The Crowes railway line was a  narrow gauge railway located in the Otway Ranges in south-western Victoria, Australia, running from the main line to Port Fairy at Colac to Beech Forest and later to Crowes.

It was the third of four narrow gauge lines of the Victorian Railways, opening to Beech Forest in March 1902, and extended to Crowes in June 1911.  Nearly  long, it was the longest of the narrow gauge lines.  It was also the last to close, finally succumbing in June 1962, although the line had been truncated back to Ferguson railway station in December 1954, only to be reopened to Weeaproinah in January 1955.

Sections of the route have been developed as the Old Beechy Rail Trail.

Operation 
Both the Colac and Crowes lines entered Beech Forest yard from the same end, creating a junction. Trains had to be turned to run down the Crowes branch and a balloon loop was provided at the other end of the yard. A tennis court occupied the land within the loop.  Crowes, the terminus of the line, was the most southerly railway station on the Australian mainland.

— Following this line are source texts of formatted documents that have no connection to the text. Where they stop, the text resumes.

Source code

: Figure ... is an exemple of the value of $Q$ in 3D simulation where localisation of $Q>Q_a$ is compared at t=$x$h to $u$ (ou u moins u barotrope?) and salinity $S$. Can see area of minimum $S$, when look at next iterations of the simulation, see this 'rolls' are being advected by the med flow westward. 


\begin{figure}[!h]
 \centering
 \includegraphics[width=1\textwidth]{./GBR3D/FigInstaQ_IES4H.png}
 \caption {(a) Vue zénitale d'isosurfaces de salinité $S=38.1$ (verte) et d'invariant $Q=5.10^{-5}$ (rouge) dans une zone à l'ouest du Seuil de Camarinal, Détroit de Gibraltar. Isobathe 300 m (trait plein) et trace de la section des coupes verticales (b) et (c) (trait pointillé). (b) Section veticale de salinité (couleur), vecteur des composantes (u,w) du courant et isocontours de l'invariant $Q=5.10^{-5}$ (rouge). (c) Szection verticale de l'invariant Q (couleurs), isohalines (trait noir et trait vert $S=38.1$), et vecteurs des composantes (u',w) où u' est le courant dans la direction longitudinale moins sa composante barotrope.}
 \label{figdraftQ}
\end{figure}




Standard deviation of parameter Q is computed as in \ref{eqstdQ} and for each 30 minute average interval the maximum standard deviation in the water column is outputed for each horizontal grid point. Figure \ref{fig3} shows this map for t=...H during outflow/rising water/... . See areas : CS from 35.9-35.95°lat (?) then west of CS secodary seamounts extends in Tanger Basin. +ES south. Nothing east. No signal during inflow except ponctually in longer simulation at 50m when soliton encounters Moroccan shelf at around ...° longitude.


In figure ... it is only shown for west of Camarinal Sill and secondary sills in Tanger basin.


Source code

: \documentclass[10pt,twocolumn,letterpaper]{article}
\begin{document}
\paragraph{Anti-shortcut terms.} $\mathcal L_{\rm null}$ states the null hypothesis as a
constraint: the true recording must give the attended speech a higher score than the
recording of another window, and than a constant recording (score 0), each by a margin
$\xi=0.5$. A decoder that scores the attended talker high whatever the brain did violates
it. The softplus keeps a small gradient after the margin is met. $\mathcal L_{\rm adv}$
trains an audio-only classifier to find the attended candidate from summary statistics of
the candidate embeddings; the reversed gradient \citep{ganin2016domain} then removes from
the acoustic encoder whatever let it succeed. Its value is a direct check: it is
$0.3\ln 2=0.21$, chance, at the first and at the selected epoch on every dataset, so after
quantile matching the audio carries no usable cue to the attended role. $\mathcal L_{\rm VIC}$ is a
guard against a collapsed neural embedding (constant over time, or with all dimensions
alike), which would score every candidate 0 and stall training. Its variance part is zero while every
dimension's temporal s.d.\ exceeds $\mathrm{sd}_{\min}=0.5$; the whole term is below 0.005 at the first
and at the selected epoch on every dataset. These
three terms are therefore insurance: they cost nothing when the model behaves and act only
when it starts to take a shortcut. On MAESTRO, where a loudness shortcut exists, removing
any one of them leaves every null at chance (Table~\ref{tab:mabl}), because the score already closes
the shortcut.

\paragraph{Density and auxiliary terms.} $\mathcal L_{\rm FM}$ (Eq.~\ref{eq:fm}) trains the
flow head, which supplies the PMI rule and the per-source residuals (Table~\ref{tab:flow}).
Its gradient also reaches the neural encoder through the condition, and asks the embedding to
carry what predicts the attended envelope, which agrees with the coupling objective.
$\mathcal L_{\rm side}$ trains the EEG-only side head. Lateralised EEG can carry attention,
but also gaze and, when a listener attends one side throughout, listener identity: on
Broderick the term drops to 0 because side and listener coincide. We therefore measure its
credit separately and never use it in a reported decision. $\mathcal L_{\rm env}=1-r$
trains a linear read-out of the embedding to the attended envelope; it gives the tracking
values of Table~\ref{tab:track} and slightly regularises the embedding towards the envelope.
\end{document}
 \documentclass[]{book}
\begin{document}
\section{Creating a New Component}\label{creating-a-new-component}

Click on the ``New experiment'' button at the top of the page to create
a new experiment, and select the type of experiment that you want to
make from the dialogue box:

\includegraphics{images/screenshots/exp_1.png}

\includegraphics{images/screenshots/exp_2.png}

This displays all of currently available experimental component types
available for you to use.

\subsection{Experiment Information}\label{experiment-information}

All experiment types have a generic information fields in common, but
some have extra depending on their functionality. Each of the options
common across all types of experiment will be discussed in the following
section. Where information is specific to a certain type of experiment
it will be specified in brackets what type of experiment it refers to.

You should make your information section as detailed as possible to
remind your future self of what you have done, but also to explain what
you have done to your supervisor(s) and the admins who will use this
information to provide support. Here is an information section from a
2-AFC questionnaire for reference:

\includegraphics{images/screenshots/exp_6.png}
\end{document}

The primary traffic was sawn timber and firewood, with many sawmills located adjacent to the railway, or accessed by short tramways. Seasonally heavy potato traffic and a lime kiln added to revenue. Traffic grew to require up to seven trains a day each way by the mid-1920s. The introduction of the G class Garratt locomotive allowed a new timetable with two trains each way between Colac and Beech Forest, and a third train each way to Gellibrand. The Crowes branch saw a single mixed train daily. The onset of the Great Depression, and competition from motor vehicles, saw traffic decline to a point where only one train each way operated over the line three days a week. Increased wartime loadings saw traffic increase to two trains each way daily, but that was only temporary. By the time the railway closed, the timetable listed only one train each way a week, and most of the traffic was pulpwood.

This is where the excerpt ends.